▸ EXERCISE OBJECTIVE: Report the lines of the material that carry the string "assets".

○ ○ ○

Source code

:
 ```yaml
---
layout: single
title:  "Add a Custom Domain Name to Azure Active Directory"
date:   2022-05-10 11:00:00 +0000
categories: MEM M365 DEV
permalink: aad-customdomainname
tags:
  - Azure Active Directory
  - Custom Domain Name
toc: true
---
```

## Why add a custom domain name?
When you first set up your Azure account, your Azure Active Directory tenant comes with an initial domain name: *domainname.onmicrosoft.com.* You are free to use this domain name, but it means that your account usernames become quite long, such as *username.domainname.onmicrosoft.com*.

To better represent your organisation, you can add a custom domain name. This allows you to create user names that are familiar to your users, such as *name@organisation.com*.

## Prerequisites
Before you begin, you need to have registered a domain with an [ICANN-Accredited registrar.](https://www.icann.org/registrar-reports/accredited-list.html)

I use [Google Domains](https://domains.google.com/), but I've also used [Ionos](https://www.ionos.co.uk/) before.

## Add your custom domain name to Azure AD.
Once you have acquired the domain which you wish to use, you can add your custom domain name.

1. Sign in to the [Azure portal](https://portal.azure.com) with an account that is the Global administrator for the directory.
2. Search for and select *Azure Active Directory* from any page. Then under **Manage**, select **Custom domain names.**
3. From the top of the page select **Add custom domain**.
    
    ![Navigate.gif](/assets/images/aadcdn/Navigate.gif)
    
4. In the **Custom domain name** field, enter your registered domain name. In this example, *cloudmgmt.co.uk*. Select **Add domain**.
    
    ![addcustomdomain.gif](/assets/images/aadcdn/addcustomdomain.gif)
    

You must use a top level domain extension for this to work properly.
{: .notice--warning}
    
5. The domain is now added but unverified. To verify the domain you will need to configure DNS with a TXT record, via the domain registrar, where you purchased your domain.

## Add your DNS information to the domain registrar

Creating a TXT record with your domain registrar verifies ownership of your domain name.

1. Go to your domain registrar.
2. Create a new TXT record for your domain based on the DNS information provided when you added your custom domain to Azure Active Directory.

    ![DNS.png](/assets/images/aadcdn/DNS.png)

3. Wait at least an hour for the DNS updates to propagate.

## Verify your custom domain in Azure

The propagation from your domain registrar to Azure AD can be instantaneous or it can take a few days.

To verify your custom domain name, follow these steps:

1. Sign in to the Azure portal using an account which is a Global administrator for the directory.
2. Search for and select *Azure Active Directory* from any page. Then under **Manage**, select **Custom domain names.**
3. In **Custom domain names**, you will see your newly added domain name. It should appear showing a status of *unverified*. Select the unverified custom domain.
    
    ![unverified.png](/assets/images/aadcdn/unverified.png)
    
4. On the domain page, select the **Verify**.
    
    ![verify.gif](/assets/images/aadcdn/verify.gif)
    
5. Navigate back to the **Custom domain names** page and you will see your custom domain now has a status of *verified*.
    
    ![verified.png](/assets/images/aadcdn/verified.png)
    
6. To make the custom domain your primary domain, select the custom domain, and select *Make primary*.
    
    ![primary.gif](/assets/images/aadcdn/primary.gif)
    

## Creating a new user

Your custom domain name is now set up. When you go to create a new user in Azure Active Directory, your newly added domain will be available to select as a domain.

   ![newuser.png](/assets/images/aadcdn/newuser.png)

○ ○ ○

▸ YOUR RESPONSE:
    ![Navigate.gif](/assets/images/aadcdn/Navigate.gif)
    ![addcustomdomain.gif](/assets/images/aadcdn/addcustomdomain.gif)
    ![DNS.png](/assets/images/aadcdn/DNS.png)
    ![unverified.png](/assets/images/aadcdn/unverified.png)
    ![verify.gif](/assets/images/aadcdn/verify.gif)
    ![verified.png](/assets/images/aadcdn/verified.png)
    ![primary.gif](/assets/images/aadcdn/primary.gif)
   ![newuser.png](/assets/images/aadcdn/newuser.png)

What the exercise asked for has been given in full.